▶ [Exercise prompt]: Exactly the lines below from the one with "пошуку запису для читання." up to and including the one with "Якщо видалення не" make up the answer, with nothing else added.

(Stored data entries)
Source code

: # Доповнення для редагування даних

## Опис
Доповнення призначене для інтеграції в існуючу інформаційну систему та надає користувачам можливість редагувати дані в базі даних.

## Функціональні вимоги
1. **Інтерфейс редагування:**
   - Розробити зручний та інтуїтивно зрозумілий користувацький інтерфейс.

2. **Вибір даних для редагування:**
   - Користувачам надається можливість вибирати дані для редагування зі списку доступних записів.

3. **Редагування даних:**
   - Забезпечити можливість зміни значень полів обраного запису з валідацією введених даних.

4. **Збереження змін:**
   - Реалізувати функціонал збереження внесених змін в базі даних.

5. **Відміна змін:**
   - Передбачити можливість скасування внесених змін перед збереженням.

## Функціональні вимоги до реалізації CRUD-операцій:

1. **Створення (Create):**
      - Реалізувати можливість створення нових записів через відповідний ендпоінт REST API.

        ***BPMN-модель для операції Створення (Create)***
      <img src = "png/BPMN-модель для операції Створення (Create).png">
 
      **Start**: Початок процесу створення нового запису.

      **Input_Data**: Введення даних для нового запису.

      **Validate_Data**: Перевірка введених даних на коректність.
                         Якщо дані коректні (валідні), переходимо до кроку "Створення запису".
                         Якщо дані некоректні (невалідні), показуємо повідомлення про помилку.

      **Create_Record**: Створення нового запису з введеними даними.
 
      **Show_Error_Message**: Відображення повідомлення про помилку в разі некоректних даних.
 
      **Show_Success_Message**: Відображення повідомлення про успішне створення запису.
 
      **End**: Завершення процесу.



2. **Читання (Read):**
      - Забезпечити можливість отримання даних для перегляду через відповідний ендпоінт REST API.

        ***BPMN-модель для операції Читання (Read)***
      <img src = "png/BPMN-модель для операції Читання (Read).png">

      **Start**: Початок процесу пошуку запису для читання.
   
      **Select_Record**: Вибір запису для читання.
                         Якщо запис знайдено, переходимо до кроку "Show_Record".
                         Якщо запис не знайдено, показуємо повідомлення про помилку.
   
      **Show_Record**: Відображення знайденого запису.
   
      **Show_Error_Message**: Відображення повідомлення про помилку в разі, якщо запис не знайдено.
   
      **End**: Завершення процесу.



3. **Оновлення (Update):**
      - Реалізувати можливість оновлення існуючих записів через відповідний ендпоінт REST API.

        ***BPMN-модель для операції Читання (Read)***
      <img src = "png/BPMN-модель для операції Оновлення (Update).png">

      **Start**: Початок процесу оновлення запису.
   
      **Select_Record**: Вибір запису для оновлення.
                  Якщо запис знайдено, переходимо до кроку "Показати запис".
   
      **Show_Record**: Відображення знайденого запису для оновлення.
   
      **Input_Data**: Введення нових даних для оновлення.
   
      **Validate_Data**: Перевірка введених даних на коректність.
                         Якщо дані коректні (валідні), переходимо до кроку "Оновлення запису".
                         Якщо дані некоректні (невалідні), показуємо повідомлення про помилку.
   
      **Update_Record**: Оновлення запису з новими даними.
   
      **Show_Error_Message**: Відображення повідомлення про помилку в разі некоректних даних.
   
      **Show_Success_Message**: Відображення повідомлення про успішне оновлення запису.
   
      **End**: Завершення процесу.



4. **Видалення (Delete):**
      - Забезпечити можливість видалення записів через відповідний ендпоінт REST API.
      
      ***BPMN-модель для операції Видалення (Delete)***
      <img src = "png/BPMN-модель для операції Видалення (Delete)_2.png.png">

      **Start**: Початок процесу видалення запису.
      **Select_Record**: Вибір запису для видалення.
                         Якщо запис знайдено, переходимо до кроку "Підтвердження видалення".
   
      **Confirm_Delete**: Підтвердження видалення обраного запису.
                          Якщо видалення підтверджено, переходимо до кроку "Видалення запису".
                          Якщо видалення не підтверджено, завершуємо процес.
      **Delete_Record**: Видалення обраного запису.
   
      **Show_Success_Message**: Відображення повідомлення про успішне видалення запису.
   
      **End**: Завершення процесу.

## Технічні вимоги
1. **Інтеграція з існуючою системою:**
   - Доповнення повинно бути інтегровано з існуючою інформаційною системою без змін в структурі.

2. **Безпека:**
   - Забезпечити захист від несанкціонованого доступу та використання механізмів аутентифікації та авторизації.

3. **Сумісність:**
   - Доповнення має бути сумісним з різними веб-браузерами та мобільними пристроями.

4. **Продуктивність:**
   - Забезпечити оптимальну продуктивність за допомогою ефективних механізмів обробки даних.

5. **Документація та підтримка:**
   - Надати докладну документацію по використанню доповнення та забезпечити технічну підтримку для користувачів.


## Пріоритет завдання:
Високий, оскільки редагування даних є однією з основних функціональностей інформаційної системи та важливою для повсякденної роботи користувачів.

--

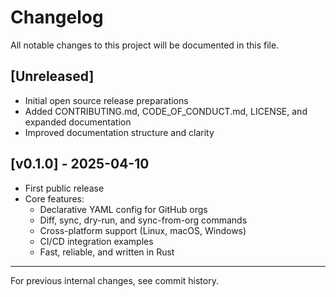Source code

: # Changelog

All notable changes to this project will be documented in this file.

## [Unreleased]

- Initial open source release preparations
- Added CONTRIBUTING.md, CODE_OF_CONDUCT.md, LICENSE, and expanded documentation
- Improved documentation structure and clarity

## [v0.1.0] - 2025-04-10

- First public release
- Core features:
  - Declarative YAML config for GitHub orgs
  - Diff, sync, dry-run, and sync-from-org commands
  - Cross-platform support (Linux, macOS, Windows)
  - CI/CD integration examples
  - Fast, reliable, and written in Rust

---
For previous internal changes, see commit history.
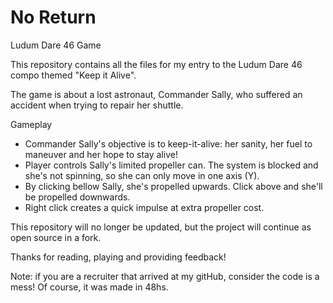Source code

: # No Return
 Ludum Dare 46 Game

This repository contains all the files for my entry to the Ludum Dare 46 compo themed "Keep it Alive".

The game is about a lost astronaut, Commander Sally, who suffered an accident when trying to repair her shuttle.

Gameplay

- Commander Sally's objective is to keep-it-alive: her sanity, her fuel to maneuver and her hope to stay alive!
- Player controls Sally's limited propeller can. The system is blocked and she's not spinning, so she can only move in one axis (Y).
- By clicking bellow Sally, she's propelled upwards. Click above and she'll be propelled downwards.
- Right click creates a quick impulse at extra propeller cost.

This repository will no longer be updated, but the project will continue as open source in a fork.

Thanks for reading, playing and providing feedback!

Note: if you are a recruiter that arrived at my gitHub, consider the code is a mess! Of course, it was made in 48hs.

▶ [Problem solution]:
      **Start**: Початок процесу пошуку запису для читання.
   
      **Select_Record**: Вибір запису для читання.
                         Якщо запис знайдено, переходимо до кроку "Show_Record".
                         Якщо запис не знайдено, показуємо повідомлення про помилку.
   
      **Show_Record**: Відображення знайденого запису.
   
      **Show_Error_Message**: Відображення повідомлення про помилку в разі, якщо запис не знайдено.
   
      **End**: Завершення процесу.



3. **Оновлення (Update):**
      - Реалізувати можливість оновлення існуючих записів через відповідний ендпоінт REST API.

        ***BPMN-модель для операції Читання (Read)***
      <img src = "png/BPMN-модель для операції Оновлення (Update).png">

      **Start**: Початок процесу оновлення запису.
   
      **Select_Record**: Вибір запису для оновлення.
                  Якщо запис знайдено, переходимо до кроку "Показати запис".
   
      **Show_Record**: Відображення знайденого запису для оновлення.
   
      **Input_Data**: Введення нових даних для оновлення.
   
      **Validate_Data**: Перевірка введених даних на коректність.
                         Якщо дані коректні (валідні), переходимо до кроку "Оновлення запису".
                         Якщо дані некоректні (невалідні), показуємо повідомлення про помилку.
   
      **Update_Record**: Оновлення запису з новими даними.
   
      **Show_Error_Message**: Відображення повідомлення про помилку в разі некоректних даних.
   
      **Show_Success_Message**: Відображення повідомлення про успішне оновлення запису.
   
      **End**: Завершення процесу.



4. **Видалення (Delete):**
      - Забезпечити можливість видалення записів через відповідний ендпоінт REST API.
      
      ***BPMN-модель для операції Видалення (Delete)***
      <img src = "png/BPMN-модель для операції Видалення (Delete)_2.png.png">

      **Start**: Початок процесу видалення запису.
      **Select_Record**: Вибір запису для видалення.
                         Якщо запис знайдено, переходимо до кроку "Підтвердження видалення".
   
      **Confirm_Delete**: Підтвердження видалення обраного запису.
                          Якщо видалення підтверджено, переходимо до кроку "Видалення запису".
                          Якщо видалення не підтверджено, завершуємо процес.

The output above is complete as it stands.